• Problem to work on
The whole listing below should be retyped exactly, without any images.

• Material shown
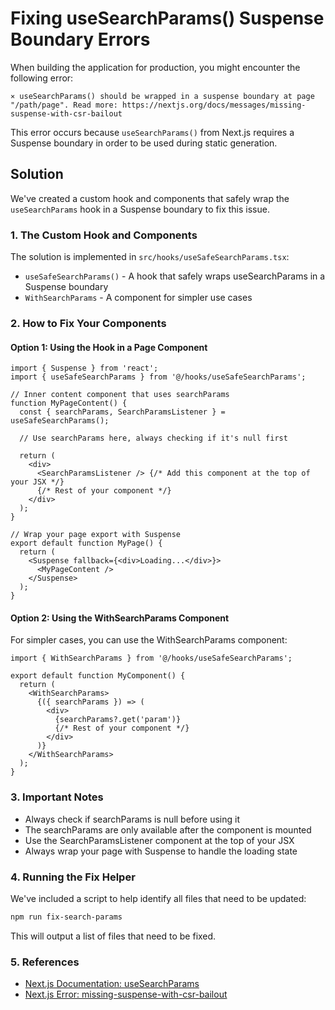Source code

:# Fixing useSearchParams() Suspense Boundary Errors

When building the application for production, you might encounter the following error:

```
⨯ useSearchParams() should be wrapped in a suspense boundary at page "/path/page". Read more: https://nextjs.org/docs/messages/missing-suspense-with-csr-bailout
```

This error occurs because `useSearchParams()` from Next.js requires a Suspense boundary in order to be used during static generation.

## Solution

We've created a custom hook and components that safely wrap the `useSearchParams` hook in a Suspense boundary to fix this issue.

### 1. The Custom Hook and Components

The solution is implemented in `src/hooks/useSafeSearchParams.tsx`:

- `useSafeSearchParams()` - A hook that safely wraps useSearchParams in a Suspense boundary
- `WithSearchParams` - A component for simpler use cases

### 2. How to Fix Your Components

#### Option 1: Using the Hook in a Page Component

```tsx
import { Suspense } from 'react';
import { useSafeSearchParams } from '@/hooks/useSafeSearchParams';

// Inner content component that uses searchParams
function MyPageContent() {
  const { searchParams, SearchParamsListener } = useSafeSearchParams();
  
  // Use searchParams here, always checking if it's null first
  
  return (
    <div>
      <SearchParamsListener /> {/* Add this component at the top of your JSX */}
      {/* Rest of your component */}
    </div>
  );
}

// Wrap your page export with Suspense
export default function MyPage() {
  return (
    <Suspense fallback={<div>Loading...</div>}>
      <MyPageContent />
    </Suspense>
  );
}
```

#### Option 2: Using the WithSearchParams Component

For simpler cases, you can use the WithSearchParams component:

```tsx
import { WithSearchParams } from '@/hooks/useSafeSearchParams';

export default function MyComponent() {
  return (
    <WithSearchParams>
      {({ searchParams }) => (
        <div>
          {searchParams?.get('param')}
          {/* Rest of your component */}
        </div>
      )}
    </WithSearchParams>
  );
}
```

### 3. Important Notes

- Always check if searchParams is null before using it
- The searchParams are only available after the component is mounted
- Use the SearchParamsListener component at the top of your JSX
- Always wrap your page with Suspense to handle the loading state

### 4. Running the Fix Helper

We've included a script to help identify all files that need to be updated:

```bash
npm run fix-search-params
```

This will output a list of files that need to be fixed.

### 5. References

- [Next.js Documentation: useSearchParams](https://nextjs.org/docs/app/api-reference/functions/use-search-params)
- [Next.js Error: missing-suspense-with-csr-bailout](https://nextjs.org/docs/messages/missing-suspense-with-csr-bailout) 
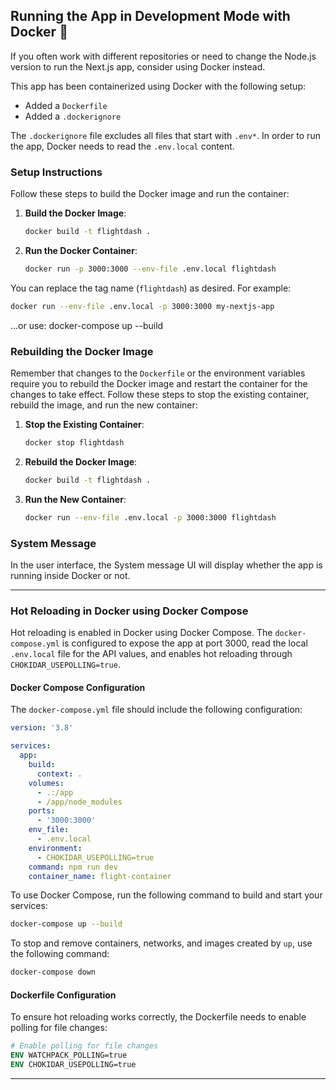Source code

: ## Running the App in Development Mode with Docker 🐋

If you often work with different repositories or need to change the Node.js version to run the Next.js app, consider using Docker instead.

This app has been containerized using Docker with the following setup:

- Added a `Dockerfile`
- Added a `.dockerignore`

The `.dockerignore` file excludes all files that start with `.env*`. In order to run the app, Docker needs to read the `.env.local` content.

### Setup Instructions

Follow these steps to build the Docker image and run the container:

1. **Build the Docker Image**:

   ```bash
   docker build -t flightdash .
   ```

2. **Run the Docker Container**:

   ```bash
   docker run -p 3000:3000 --env-file .env.local flightdash
   ```

You can replace the tag name (`flightdash`) as desired. For example:

```bash
docker run --env-file .env.local -p 3000:3000 my-nextjs-app
```

...or use: docker-compose up --build

### Rebuilding the Docker Image

Remember that changes to the `Dockerfile` or the environment variables require you to rebuild the Docker image and restart the container for the changes to take effect. Follow these steps to stop the existing container, rebuild the image, and run the new container:

1. **Stop the Existing Container**:

   ```bash
   docker stop flightdash
   ```

2. **Rebuild the Docker Image**:

   ```bash
   docker build -t flightdash .
   ```

3. **Run the New Container**:

   ```bash
   docker run --env-file .env.local -p 3000:3000 flightdash
   ```

### System Message

In the user interface, the System message UI will display whether the app is running inside Docker or not.

---

### Hot Reloading in Docker using Docker Compose

Hot reloading is enabled in Docker using Docker Compose. The `docker-compose.yml` is configured to expose the app at port 3000, read the local `.env.local` file for the API values, and enables hot reloading through `CHOKIDAR_USEPOLLING=true`.

#### Docker Compose Configuration

The `docker-compose.yml` file should include the following configuration:

```yaml
version: '3.8'

services:
  app:
    build:
      context: .
    volumes:
      - .:/app
      - /app/node_modules
    ports:
      - '3000:3000'
    env_file:
      - .env.local
    environment:
      - CHOKIDAR_USEPOLLING=true
    command: npm run dev
    container_name: flight-container
```

To use Docker Compose, run the following command to build and start your services:

```bash
docker-compose up --build
```

To stop and remove containers, networks, and images created by `up`, use the following command:

```bash
docker-compose down
```

#### Dockerfile Configuration

To ensure hot reloading works correctly, the Dockerfile needs to enable polling for file changes:

```Dockerfile
# Enable polling for file changes
ENV WATCHPACK_POLLING=true
ENV CHOKIDAR_USEPOLLING=true
```

---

• Answer section
Source code

:# Fixing useSearchParams() Suspense Boundary Errors

When building the application for production, you might encounter the following error:

```
⨯ useSearchParams() should be wrapped in a suspense boundary at page "/path/page". Read more: https://nextjs.org/docs/messages/missing-suspense-with-csr-bailout
```

This error occurs because `useSearchParams()` from Next.js requires a Suspense boundary in order to be used during static generation.

## Solution

We've created a custom hook and components that safely wrap the `useSearchParams` hook in a Suspense boundary to fix this issue.

### 1. The Custom Hook and Components

The solution is implemented in `src/hooks/useSafeSearchParams.tsx`:

- `useSafeSearchParams()` - A hook that safely wraps useSearchParams in a Suspense boundary
- `WithSearchParams` - A component for simpler use cases

### 2. How to Fix Your Components

#### Option 1: Using the Hook in a Page Component

```tsx
import { Suspense } from 'react';
import { useSafeSearchParams } from '@/hooks/useSafeSearchParams';

// Inner content component that uses searchParams
function MyPageContent() {
  const { searchParams, SearchParamsListener } = useSafeSearchParams();
  
  // Use searchParams here, always checking if it's null first
  
  return (
    <div>
      <SearchParamsListener /> {/* Add this component at the top of your JSX */}
      {/* Rest of your component */}
    </div>
  );
}

// Wrap your page export with Suspense
export default function MyPage() {
  return (
    <Suspense fallback={<div>Loading...</div>}>
      <MyPageContent />
    </Suspense>
  );
}
```

#### Option 2: Using the WithSearchParams Component

For simpler cases, you can use the WithSearchParams component:

```tsx
import { WithSearchParams } from '@/hooks/useSafeSearchParams';

export default function MyComponent() {
  return (
    <WithSearchParams>
      {({ searchParams }) => (
        <div>
          {searchParams?.get('param')}
          {/* Rest of your component */}
        </div>
      )}
    </WithSearchParams>
  );
}
```

### 3. Important Notes

- Always check if searchParams is null before using it
- The searchParams are only available after the component is mounted
- Use the SearchParamsListener component at the top of your JSX
- Always wrap your page with Suspense to handle the loading state

### 4. Running the Fix Helper

We've included a script to help identify all files that need to be updated:

```bash
npm run fix-search-params
```

This will output a list of files that need to be fixed.

### 5. References

- [Next.js Documentation: useSearchParams](https://nextjs.org/docs/app/api-reference/functions/use-search-params)
- [Next.js Error: missing-suspense-with-csr-bailout](https://nextjs.org/docs/messages/missing-suspense-with-csr-bailout) 
Source code

: ## Running the App in Development Mode with Docker 🐋

If you often work with different repositories or need to change the Node.js version to run the Next.js app, consider using Docker instead.

This app has been containerized using Docker with the following setup:

- Added a `Dockerfile`
- Added a `.dockerignore`

The `.dockerignore` file excludes all files that start with `.env*`. In order to run the app, Docker needs to read the `.env.local` content.

### Setup Instructions

Follow these steps to build the Docker image and run the container:

1. **Build the Docker Image**:

   ```bash
   docker build -t flightdash .
   ```

2. **Run the Docker Container**:

   ```bash
   docker run -p 3000:3000 --env-file .env.local flightdash
   ```

You can replace the tag name (`flightdash`) as desired. For example:

```bash
docker run --env-file .env.local -p 3000:3000 my-nextjs-app
```

...or use: docker-compose up --build

### Rebuilding the Docker Image

Remember that changes to the `Dockerfile` or the environment variables require you to rebuild the Docker image and restart the container for the changes to take effect. Follow these steps to stop the existing container, rebuild the image, and run the new container:

1. **Stop the Existing Container**:

   ```bash
   docker stop flightdash
   ```

2. **Rebuild the Docker Image**:

   ```bash
   docker build -t flightdash .
   ```

3. **Run the New Container**:

   ```bash
   docker run --env-file .env.local -p 3000:3000 flightdash
   ```

### System Message

In the user interface, the System message UI will display whether the app is running inside Docker or not.

---

### Hot Reloading in Docker using Docker Compose

Hot reloading is enabled in Docker using Docker Compose. The `docker-compose.yml` is configured to expose the app at port 3000, read the local `.env.local` file for the API values, and enables hot reloading through `CHOKIDAR_USEPOLLING=true`.

#### Docker Compose Configuration

The `docker-compose.yml` file should include the following configuration:

```yaml
version: '3.8'

services:
  app:
    build:
      context: .
    volumes:
      - .:/app
      - /app/node_modules
    ports:
      - '3000:3000'
    env_file:
      - .env.local
    environment:
      - CHOKIDAR_USEPOLLING=true
    command: npm run dev
    container_name: flight-container
```

To use Docker Compose, run the following command to build and start your services:

```bash
docker-compose up --build
```

To stop and remove containers, networks, and images created by `up`, use the following command:

```bash
docker-compose down
```

#### Dockerfile Configuration

To ensure hot reloading works correctly, the Dockerfile needs to enable polling for file changes:

```Dockerfile
# Enable polling for file changes
ENV WATCHPACK_POLLING=true
ENV CHOKIDAR_USEPOLLING=true
```

---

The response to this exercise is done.